After more than 15 years of delays, the trial of former South African president Jacob Zuma on hundreds of counts of corruption, fraud, money-laundering and racketeering began on Monday in Pietermaritzburg, KwaZulu-Natal, only to be immediately adjourned.
Consequent to an agreement by all parties, the case will resume on May 26 after Zuma's new legal team has had time to make a motion for the recusal of lead prosecutor Billy Downer, who the Zuma camp claims is biased against the ex-president. Exact details of why they want him out will be revealed next week when the trial resumes.
In the past, however, Zuma’s defence team has been accused of using court applications to delay start of the graft trial.
Downer led the successful prosecution in the mid-2000s that saw Zuma's former 'financial advisor' Shabir Shaik found guilty and sentenced to 15 years in jail.
Zuma's case has been pending following whistleblower revelations in South Africa's Parliament in the early 2000s by former Parliamentarian for the Pan Africanist Congress, Patricia de Lille, now a minister in President Cyril Ramaphosa's cabinet.
The case was initially struck off the roll during Zuma's nine-year presidency but was reinstated after that decision was ruled as "irrational". Charged alongside Zuma is French arms dealer Thales Group.
The core allegation is that Zuma received, through Shaik, kickbacks related to a highly controversial late-1990s arms deal involving the multi-billion-dollar purchase of naval vessels and state-of-the-art military jets by South Africa. At the time, Zuma was state deputy president.
He is also facing 16 charges of fraud, money-laundering, corruption and racketeering and faces up to 15 years in jail on each of these major charges, with at least 783 counts involved.
As Zuma faced the judge after nearly an hour in chambers, in which the agreement to allow time for the defence motion against Downer was hammered out, several of his party loyalists - including suspended African National Congress (ANC) secretary general Ace Magashule - were present in court.
Also in court was the state's first and primary witness, Public Works and Infrastructure Minister Patricia de Lille, who said after the adjournment that she was "fine" with waiting another week to give her testimony, given that this case had been pending for nearly 20 years.
Outside the court, there was a much smaller crowd than usual. About 20 self-proclaimed ex-military veterans in combat fatigues, ostensibly present to 'defend' Zuma, were joined by some 50 others, mostly wearing ANC regalia in violation of the ruling party's orders.
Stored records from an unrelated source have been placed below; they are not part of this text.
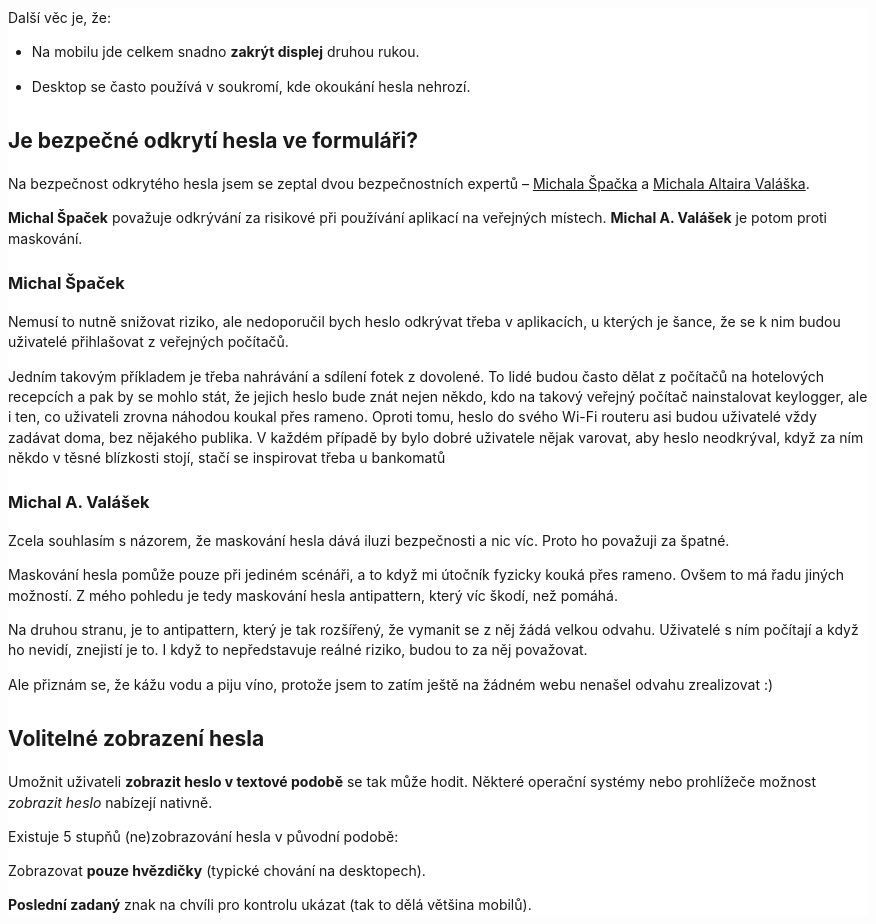 Další věc je, že:

  - Na mobilu jde celkem snadno **zakrýt displej** druhou rukou.

  - Desktop se často používá v soukromí, kde okoukání hesla nehrozí.

## Je bezpečné odkrytí hesla ve formuláři?

Na bezpečnost odkrytého hesla jsem se zeptal dvou bezpečnostních expertů – [Michala Špačka](https://www.michalspacek.cz/) a [Michala Altaira Valáška](http://www.rider.cz/cs/default.aspx).

**Michal Špaček** považuje odkrývání za risikové při používání aplikací na veřejných místech. **Michal A. Valášek** je potom proti maskování.

### Michal Špaček

  Nemusí to nutně snižovat riziko, ale nedoporučil bych heslo odkrývat třeba
v aplikacích, u kterých je šance, že se k nim budou uživatelé přihlašovat z
    veřejných počítačů.
  
  Jedním takovým příkladem je třeba nahrávání a sdílení
fotek z dovolené. To lidé budou často dělat z počítačů na hotelových
recepcích a pak by se mohlo stát, že jejich heslo bude znát nejen někdo, kdo
na takový veřejný počítač nainstalovat keylogger, ale i ten, co uživateli
    zrovna náhodou koukal přes rameno.
  Oproti tomu, heslo do svého Wi-Fi routeru
asi budou uživatelé vždy zadávat doma, bez nějakého publika. V každém
případě by bylo dobré uživatele nějak varovat, aby heslo neodkrýval, když za
ním někdo v těsné blízkosti stojí, stačí se inspirovat třeba u bankomatů

### Michal A. Valášek

  Zcela souhlasím s názorem, že maskování hesla dává iluzi bezpečnosti a nic víc. Proto ho považuji za špatné.

  Maskování hesla pomůže pouze při jediném scénáři, a to když mi útočník fyzicky kouká přes rameno. Ovšem to má řadu jiných možností. Z mého pohledu je tedy maskování hesla antipattern, který víc škodí, než pomáhá.

  Na druhou stranu, je to antipattern, který je tak rozšířený, že vymanit se z něj žádá velkou odvahu. Uživatelé s ním počítají a když ho nevidí, znejistí je to. I když to nepředstavuje reálné riziko, budou to za něj považovat.

  Ale přiznám se, že kážu vodu a piju víno, protože jsem to zatím ještě na žádném webu nenašel odvahu zrealizovat :)

## Volitelné zobrazení hesla

Umožnit uživateli **zobrazit heslo v textové podobě** se tak může hodit. Některé operační systémy nebo prohlížeče možnost *zobrazit heslo* nabízejí nativně.

Existuje 5 stupňů (ne)zobrazování hesla v původní podobě:

  Zobrazovat **pouze hvězdičky** (typické chování na desktopech).

  **Poslední zadaný** znak na chvíli pro kontrolu ukázat (tak to dělá většina mobilů).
An ever-defiant Zuma, whose middle name Gedleyihlekisa means 'he who laughs while crushing his enemies' in Zulu, managed a post-hearing address to supporters with the usual band of loyalists joining him on a make-shift stage outside the court house.
He was supported by militants and firebrand figures within the party, including fellow graft-accused Magashule, who also spoke in specific defiance of ANC's determination last week that he not speak on behalf of the party.
Magashule said he would never be expelled from the ANC, nor would he leave it, and called for a major turn-out of Zuma supporters when the case resumes next week.
Speaking in vernacular, Zuma hit out at those he said were after him and warned that if the laws were 'bent', he was willing to fight.
But he seemed to be making something of a peace gesture toward the ANC leadership in asking his followers only to support him in his court case and not bring in "other matters", nor behave in ways that would make a spectacle of the ruling party.
Zuma's new lawyers said they were ready to finally deal with the long-standing charges against him, barring their issue with prosecutor Downer.
The state too said it was ready, with Judge Piet Koen indicating he wanted final pre-trial motions, along with Zuma's formal plea, entered at resumption of proceedings on Wednesday next week without any further delays.
The case is set down to run until June 20, with further time to be added as required, which is considered likely as that State has lined up 216 additional witnesses beyond the initial testimony to come from De Lille.